In places such as Alaska and Mexico, where collections have just begun, developing and maintaining the financial support to continue sampling is paramount. Filling in gaps in the existing legacy collections (the southeastern United States; figure 2) and bolstering sampling in areas of sparse sampling (US Pacific Coast states; figure 2) are also high priority actions. At the same time, discussion of sampling design is needed, to balance the benefits of coordinated design versus meeting region-specific needs. Although the operations, funding, and scaffolding of the sampling process are probably best left to NFI programs, the development of university–agency partnerships to process some cores, returning age, increment, and density data to the inventory programs, would accelerate the development of a complete data network. Furthermore, university–agency partnerships are a valuable path to address the challenges noted above, regarding the choice and assessment of sampling designs, the fading record problem, the development of automated quality control procedures, and assimilating tree-ring data into models. Public–private partnerships aimed at carbon accounting could also be considered a viable path forward, because there is growing interest from private foundations, corporations, and agencies at a variety of levels of government in nature-based solutions to the climate crisis.

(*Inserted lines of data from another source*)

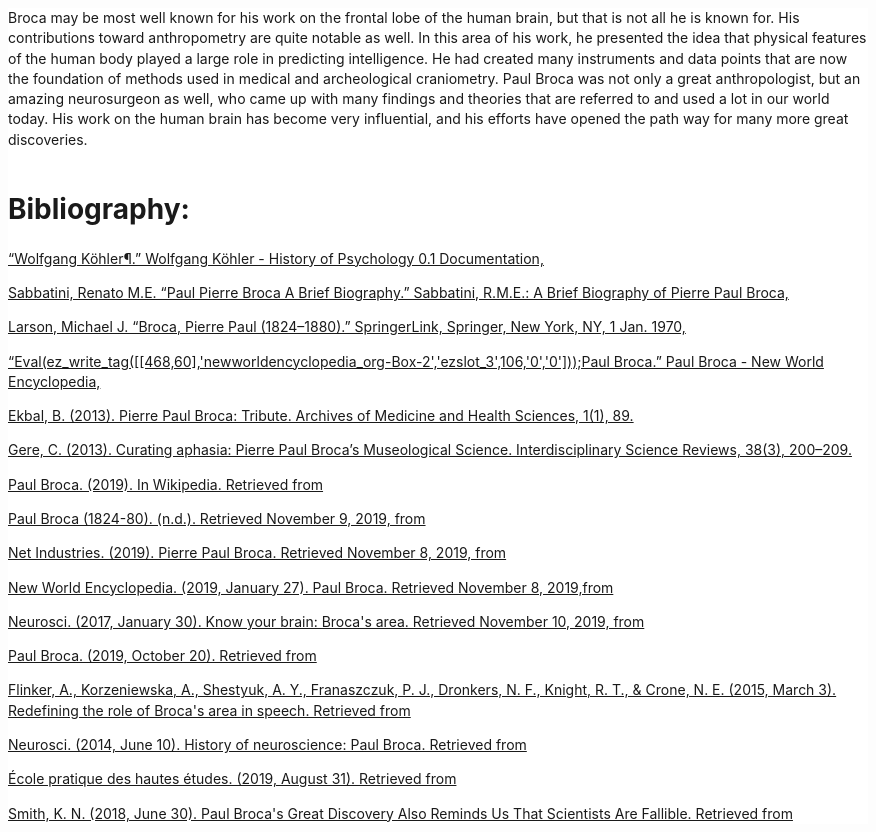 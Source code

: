Broca may be most well known for his work on the frontal lobe of the human brain, but that is not all he is known for. His contributions toward anthropometry are quite notable as well. In this area of his work, he presented the idea that physical features of the human body played a large role in predicting intelligence. He had created many instruments and data points that are now the foundation of methods used in medical and archeological craniometry. Paul Broca was not only a great anthropologist, but an amazing neurosurgeon as well, who came up with many findings and theories that are referred to and used a lot in our world today. His work on the human brain has become very influential, and his efforts have opened the path way for many more great discoveries. 

# Bibliography:

[“Wolfgang Köhler¶.” Wolfgang Köhler - History of Psychology 0.1 Documentation,](https://history-of-psychology.readthedocs.io/en/latest/kohler.html)

[Sabbatini, Renato M.E. “Paul Pierre Broca A Brief Biography.” Sabbatini, R.M.E.: A Brief Biography of Pierre Paul Broca,](http://www.cerebromente.org.br/n02/historia/broca.htm)

[Larson, Michael J. “Broca, Pierre Paul (1824–1880).” SpringerLink, Springer, New York, NY, 1 Jan. 1970,](https://link.springer.com/referenceworkentry/10.1007/978-0-387-79948-3_604)

[“Eval(ez_write_tag([[468,60],'newworldencyclopedia_org-Box-2','ezslot_3',106,'0','0']));Paul Broca.” Paul Broca - New World Encyclopedia,](https://www.newworldencyclopedia.org/entry/Paul_Broca)

[Ekbal, B. (2013). Pierre Paul Broca: Tribute. Archives of Medicine and Health Sciences, 1(1), 89.](https://doi.org/10.4103/2321-4848.113591)

[Gere, C. (2013). Curating aphasia: Pierre Paul Broca’s Museological Science. Interdisciplinary Science Reviews, 38(3), 200–209.](https://doi.org/10.1179/0308018813Z.00000000047)

[Paul Broca. (2019). In Wikipedia. Retrieved from](https://en.wikipedia.org/w/index.php?title=Paul_Broca&oldid=922237121)

[Paul Broca (1824-80). (n.d.). Retrieved November 9, 2019, from](http://broughttolife.sciencemuseum.org.uk/broughttolife/people/paulbroca)

[Net Industries. (2019). Pierre Paul Broca. Retrieved November 8, 2019, from](https://psychology.jrank.org/pages/97/Pierre-Paul-Broca.html)

[New World Encyclopedia. (2019, January 27). Paul Broca. Retrieved November 8, 2019,from](https://www.newworldencyclopedia.org/entry/Paul_Broca)

[Neurosci. (2017, January 30). Know your brain: Broca's area. Retrieved November 10, 2019, from](https://www.neuroscientificallychallenged.com/blog/know-your-brain-brocas-area)

[Paul Broca. (2019, October 20). Retrieved from](https://en.wikipedia.org/wiki/Paul_Broca)

[Flinker, A., Korzeniewska, A., Shestyuk, A. Y., Franaszczuk, P. J., Dronkers, N. F., Knight, R. T., & Crone, N. E. (2015, March 3). Redefining the role of Broca's area in speech. Retrieved from](https://www.pnas.org/content/112/9/2871#ref-4)

[Neurosci. (2014, June 10). History of neuroscience: Paul Broca. Retrieved from](https://www.neuroscientificallychallenged.com/blog/history-of-neuroscience-paul-broca)

[École pratique des hautes études. (2019, August 31). Retrieved from](https://en.wikipedia.org/wiki/École_pratique_des_hautes_études)

[Smith, K. N. (2018, June 30). Paul Broca's Great Discovery Also Reminds Us That Scientists Are Fallible. Retrieved from](https://www.forbes.com/sites/kionasmith/2018/06/30/paul-brocas-great-discovery-also-reminds-us-that-scientists-are-fallible/#77a23d03521e)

The time is now to enhance existing forest monitoring to support negative emission technologies and climate mitigation. Considering that the vast majority of the cost of measuring forest inventory plots is incurred in travel, training, and logistics, with a little foresight (which trees to sample on a plot, which plots), substantially improved data to resolve the key scientific uncertainties surrounding forest ecosystem carbon sequestration becomes possible with limited additional investment. Failure to build on the existing legacy tree-ring collections in NFIs, by collecting increment cores during scheduled visits to plots, would be a massive missed opportunity. Both optimistic (Bastin et al. 2019) and pessimistic (Allen et al. 2015) views of the future of forests can be found in the scientific literature, begging the question, “How much can forests fight climate change?” (Popkin 2019). By adding tree rings to forest inventories, we can chart an evidence-based path forward to answer this question and more reliably deliver atmospheric CO2 drawdown.